#### YOUR TASK:
Look through the data below for the string "container", and copy every line where it turns up.

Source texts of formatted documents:
:::

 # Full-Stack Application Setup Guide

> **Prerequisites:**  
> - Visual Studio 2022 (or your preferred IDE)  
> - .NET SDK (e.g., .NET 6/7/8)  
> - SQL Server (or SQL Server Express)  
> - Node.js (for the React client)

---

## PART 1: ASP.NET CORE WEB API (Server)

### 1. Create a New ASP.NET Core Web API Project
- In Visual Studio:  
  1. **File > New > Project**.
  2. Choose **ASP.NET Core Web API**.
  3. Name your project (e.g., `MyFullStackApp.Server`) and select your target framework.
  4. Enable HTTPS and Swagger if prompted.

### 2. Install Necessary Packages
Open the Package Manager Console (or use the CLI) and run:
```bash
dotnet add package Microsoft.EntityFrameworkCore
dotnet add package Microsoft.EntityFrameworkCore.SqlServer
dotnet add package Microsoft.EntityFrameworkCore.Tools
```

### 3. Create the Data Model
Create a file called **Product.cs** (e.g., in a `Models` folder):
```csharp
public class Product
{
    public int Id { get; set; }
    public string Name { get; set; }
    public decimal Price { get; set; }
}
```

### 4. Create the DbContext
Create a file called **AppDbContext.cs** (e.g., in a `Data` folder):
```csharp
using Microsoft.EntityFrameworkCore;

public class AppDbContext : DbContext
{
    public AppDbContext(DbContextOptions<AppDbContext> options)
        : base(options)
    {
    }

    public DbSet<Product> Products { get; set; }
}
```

:::

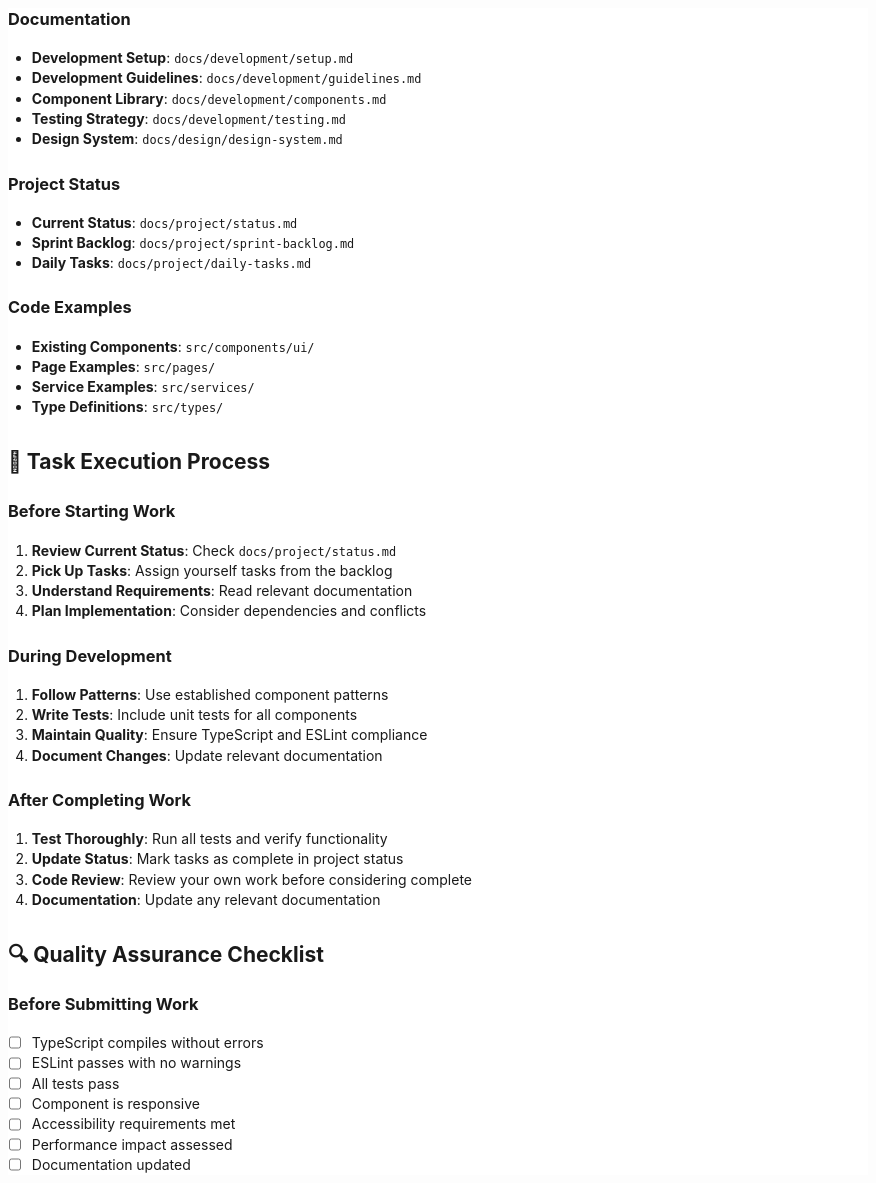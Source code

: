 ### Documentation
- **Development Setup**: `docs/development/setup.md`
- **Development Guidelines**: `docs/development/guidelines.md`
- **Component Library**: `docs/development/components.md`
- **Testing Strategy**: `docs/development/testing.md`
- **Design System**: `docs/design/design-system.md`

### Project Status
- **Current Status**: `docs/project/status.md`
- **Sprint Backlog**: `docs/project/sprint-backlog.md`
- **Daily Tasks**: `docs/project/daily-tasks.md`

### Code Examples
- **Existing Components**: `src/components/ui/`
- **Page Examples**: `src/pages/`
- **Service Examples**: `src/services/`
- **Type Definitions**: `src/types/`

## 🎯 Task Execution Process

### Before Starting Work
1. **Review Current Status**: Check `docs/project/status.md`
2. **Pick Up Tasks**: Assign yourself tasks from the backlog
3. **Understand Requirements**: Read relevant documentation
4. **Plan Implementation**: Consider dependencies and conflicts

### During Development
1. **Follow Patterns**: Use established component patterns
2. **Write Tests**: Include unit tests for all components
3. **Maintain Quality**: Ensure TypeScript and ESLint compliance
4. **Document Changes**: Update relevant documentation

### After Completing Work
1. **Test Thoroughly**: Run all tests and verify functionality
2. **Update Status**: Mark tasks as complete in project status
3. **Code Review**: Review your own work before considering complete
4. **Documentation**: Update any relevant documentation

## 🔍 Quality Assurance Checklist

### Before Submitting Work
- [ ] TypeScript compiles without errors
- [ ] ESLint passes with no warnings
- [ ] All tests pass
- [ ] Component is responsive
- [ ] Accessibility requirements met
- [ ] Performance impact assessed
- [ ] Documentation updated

:::

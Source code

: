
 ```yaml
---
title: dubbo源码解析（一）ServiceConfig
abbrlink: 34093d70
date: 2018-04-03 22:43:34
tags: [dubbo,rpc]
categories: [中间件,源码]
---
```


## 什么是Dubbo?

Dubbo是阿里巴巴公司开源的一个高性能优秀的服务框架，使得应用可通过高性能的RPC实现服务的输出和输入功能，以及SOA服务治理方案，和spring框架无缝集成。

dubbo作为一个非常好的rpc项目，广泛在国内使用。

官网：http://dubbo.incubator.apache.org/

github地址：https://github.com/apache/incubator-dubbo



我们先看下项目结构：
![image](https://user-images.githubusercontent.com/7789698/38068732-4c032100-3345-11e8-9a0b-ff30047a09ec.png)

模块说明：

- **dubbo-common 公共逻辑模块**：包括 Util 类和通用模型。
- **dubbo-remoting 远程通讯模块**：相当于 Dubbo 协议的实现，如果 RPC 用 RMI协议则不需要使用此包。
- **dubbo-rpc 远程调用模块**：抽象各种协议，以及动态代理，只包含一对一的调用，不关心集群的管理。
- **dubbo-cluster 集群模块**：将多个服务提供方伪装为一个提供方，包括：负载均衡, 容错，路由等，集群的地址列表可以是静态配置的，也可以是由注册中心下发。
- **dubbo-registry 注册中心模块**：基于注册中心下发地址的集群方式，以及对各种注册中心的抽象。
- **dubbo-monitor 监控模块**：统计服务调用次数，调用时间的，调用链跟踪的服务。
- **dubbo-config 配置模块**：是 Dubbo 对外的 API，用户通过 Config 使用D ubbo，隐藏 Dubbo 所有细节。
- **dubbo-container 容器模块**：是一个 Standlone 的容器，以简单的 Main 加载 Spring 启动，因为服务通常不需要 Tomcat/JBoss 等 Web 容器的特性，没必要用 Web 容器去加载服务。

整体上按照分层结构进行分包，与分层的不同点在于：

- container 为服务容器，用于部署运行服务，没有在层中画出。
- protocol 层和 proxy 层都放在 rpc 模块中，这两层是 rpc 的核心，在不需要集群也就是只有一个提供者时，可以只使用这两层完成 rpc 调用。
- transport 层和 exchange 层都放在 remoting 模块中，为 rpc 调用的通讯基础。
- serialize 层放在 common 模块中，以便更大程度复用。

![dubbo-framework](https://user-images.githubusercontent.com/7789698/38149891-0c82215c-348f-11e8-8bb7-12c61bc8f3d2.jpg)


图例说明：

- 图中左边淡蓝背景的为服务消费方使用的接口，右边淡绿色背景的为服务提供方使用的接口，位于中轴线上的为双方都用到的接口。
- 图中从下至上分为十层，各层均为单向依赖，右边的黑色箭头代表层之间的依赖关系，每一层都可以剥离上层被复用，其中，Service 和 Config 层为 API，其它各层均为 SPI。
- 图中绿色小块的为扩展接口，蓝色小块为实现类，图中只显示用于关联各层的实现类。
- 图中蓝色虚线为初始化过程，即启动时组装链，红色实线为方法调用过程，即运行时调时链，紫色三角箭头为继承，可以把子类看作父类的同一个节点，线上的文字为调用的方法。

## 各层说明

:::

#### FINAL ANSWER:
- **dubbo-container 容器模块**：是一个 Standlone 的容器，以简单的 Main 加载 Spring 启动，因为服务通常不需要 Tomcat/JBoss 等 Web 容器的特性，没必要用 Web 容器去加载服务。
- container 为服务容器，用于部署运行服务，没有在层中画出。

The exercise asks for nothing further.